Make mininode_lock non-reentrant #19178

pull jnewbery wants to merge 4 commits into bitcoin:master from jnewbery:2020-05-mininode-lock-reentrancy changing 2 files +5 −8
  1. jnewbery commented at 3:03 pm on June 5, 2020: member
    There’s no need for mininode_lock to be reentrant. Use a simpler non-recursive lock.
  2. [tests] Only acquire lock once in p2p_compactblocks.py edae6075aa
  3. [tests] Don't acquire mininode_lock twice in wait_for_broadcast() 9d80762fa0
  4. [tests] Don't call super twice in P2PTxInvStore.on_inv() c67c1f2c03
  5. [tests] Make mininode_lock non-reentrant
    There's no need for mininode_lock to be reentrant.
    Use a simpler non-recursive lock.
    62068381a3
  6. DrahtBot added the label Tests on Jun 5, 2020
  7. in test/functional/test_framework/mininode.py:495 in 62068381a3
    491@@ -492,7 +492,7 @@ def test_function():
    492 # P2PConnection acquires this lock whenever delivering a message to a P2PInterface.
    493 # This lock should be acquired in the thread running the test logic to synchronize
    494 # access to any data shared with the P2PInterface or P2PConnection.
    495-mininode_lock = threading.RLock()
    496+mininode_lock = threading.Lock()
    


    glozow commented at 6:48 pm on June 11, 2020:
    Seems like Lock will try to acquire indefinitely by default (I’m looking at these docs). I tried out some re-acquiring behavior with this code and it hangs forever as expected… Just in case someone like me does some dumb deadlocky stuff, would it be a good idea to make mininode_lock use something likelock.acquire(timeout=60) and/or if lock.locked(): raise_assertion_error?

    glozow commented at 7:31 pm on June 11, 2020:
    Actually I have a question because I’m not 100% sure how the test_runner works - does it allot a certain amount of time for each test? It looks like it would run infinitely? How would it affect Travis if 1 test is in deadlock?

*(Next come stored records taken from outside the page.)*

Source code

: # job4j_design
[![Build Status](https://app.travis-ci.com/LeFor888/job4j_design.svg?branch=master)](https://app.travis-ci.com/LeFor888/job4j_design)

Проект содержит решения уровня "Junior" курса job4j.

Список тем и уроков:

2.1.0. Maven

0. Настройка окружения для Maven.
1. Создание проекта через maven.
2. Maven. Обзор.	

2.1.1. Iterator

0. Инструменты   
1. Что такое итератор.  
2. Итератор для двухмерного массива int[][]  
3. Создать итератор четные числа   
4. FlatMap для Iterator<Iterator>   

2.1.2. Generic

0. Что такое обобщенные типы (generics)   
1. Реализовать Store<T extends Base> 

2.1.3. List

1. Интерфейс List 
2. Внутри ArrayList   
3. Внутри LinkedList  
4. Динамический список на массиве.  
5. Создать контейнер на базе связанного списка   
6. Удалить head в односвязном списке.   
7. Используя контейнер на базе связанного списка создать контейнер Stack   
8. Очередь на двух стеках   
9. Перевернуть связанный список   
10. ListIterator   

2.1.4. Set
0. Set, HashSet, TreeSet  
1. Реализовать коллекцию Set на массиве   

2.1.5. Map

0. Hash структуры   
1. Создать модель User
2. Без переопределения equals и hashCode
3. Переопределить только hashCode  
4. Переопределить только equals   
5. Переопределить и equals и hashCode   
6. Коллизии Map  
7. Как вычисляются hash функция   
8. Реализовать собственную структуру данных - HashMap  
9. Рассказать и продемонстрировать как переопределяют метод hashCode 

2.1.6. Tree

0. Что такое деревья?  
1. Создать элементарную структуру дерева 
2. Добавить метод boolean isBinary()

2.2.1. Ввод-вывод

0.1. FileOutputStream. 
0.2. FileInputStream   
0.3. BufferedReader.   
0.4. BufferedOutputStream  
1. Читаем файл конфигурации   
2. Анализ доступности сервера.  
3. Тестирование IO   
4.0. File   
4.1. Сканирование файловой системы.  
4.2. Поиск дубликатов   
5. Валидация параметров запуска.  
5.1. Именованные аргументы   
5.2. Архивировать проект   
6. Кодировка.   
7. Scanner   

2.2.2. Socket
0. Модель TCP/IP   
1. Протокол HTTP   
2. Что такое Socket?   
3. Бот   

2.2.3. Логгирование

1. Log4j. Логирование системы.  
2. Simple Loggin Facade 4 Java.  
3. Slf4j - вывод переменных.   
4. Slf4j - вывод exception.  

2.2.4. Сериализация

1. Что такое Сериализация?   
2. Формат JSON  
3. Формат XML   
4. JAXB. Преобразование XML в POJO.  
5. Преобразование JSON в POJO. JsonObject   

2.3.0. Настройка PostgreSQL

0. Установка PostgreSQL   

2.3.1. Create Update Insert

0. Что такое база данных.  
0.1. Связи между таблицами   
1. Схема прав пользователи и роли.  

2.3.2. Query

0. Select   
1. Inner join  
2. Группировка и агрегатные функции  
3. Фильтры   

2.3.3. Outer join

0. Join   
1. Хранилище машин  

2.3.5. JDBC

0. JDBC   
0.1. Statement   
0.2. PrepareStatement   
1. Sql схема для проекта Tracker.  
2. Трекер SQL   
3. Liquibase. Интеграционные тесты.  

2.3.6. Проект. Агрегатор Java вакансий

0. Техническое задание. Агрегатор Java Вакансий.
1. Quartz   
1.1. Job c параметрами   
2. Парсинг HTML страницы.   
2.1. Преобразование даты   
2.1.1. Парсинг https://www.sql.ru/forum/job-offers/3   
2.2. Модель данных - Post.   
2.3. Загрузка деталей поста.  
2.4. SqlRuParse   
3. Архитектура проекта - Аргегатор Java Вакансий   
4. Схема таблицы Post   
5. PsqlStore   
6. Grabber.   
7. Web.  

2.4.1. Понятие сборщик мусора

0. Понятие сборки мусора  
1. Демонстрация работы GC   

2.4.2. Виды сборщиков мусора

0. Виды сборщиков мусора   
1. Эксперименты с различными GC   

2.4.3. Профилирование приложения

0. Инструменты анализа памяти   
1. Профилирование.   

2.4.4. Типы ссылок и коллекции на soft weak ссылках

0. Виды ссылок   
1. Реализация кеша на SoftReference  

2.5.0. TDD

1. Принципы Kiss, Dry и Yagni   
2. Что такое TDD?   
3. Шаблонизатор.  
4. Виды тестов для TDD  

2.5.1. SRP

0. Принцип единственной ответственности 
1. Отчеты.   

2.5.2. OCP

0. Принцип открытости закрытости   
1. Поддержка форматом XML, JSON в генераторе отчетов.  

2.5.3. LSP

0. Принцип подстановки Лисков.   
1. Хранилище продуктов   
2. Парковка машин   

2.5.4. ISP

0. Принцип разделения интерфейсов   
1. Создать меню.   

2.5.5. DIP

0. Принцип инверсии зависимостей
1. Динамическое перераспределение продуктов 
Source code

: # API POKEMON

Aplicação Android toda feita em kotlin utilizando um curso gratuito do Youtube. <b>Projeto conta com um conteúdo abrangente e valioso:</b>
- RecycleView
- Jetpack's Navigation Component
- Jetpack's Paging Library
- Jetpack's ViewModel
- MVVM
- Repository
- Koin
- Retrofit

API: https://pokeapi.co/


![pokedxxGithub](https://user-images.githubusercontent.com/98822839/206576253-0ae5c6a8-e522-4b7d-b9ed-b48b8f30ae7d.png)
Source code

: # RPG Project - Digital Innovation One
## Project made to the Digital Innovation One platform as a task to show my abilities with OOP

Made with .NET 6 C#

    MarcoFalke commented at 8:27 pm on June 11, 2020:

    Travis is running our ci system, which calls the test_runner helper:

    0  DOCKER_EXEC LD_LIBRARY_PATH=$DEPENDS_DIR/$HOST/lib ${TEST_RUNNER_ENV} test/functional/test_runner.py --ci $MAKEJOBS --tmpdirprefix "${BASE_SCRATCH_DIR}/test_runner/" --ansi --combinedlogslen=4000 ${TEST_RUNNER_EXTRA} --quiet --failfast
    

    If a test takes a long time, it will show up in the log as Remaining jobs: [foo_bar.py].

    If a test never finished, the virtual machine that the ci system runs on will eventually reboot and mark the run as failed.


    jnewbery commented at 10:04 pm on June 11, 2020:

    would it be a good idea to make mininode_lock use something likelock.acquire(timeout=60) and/or if lock.locked(): raise_assertion_error

    We use the with <lock>: syntax everywhere, which doesn’t allow a blocking or timeout argument. I don’t think there’s a way to set a default time on a lock.

    I think if you did accidentally introduce a deadlock, you’d figure it out pretty easily. If your script was hanging, I think the best way would be to implement some way to attach pdb to the running process (eg https://stackoverflow.com/a/25329467/933705 or https://stackoverflow.com/a/147114/933705) and then inspect the stack trace.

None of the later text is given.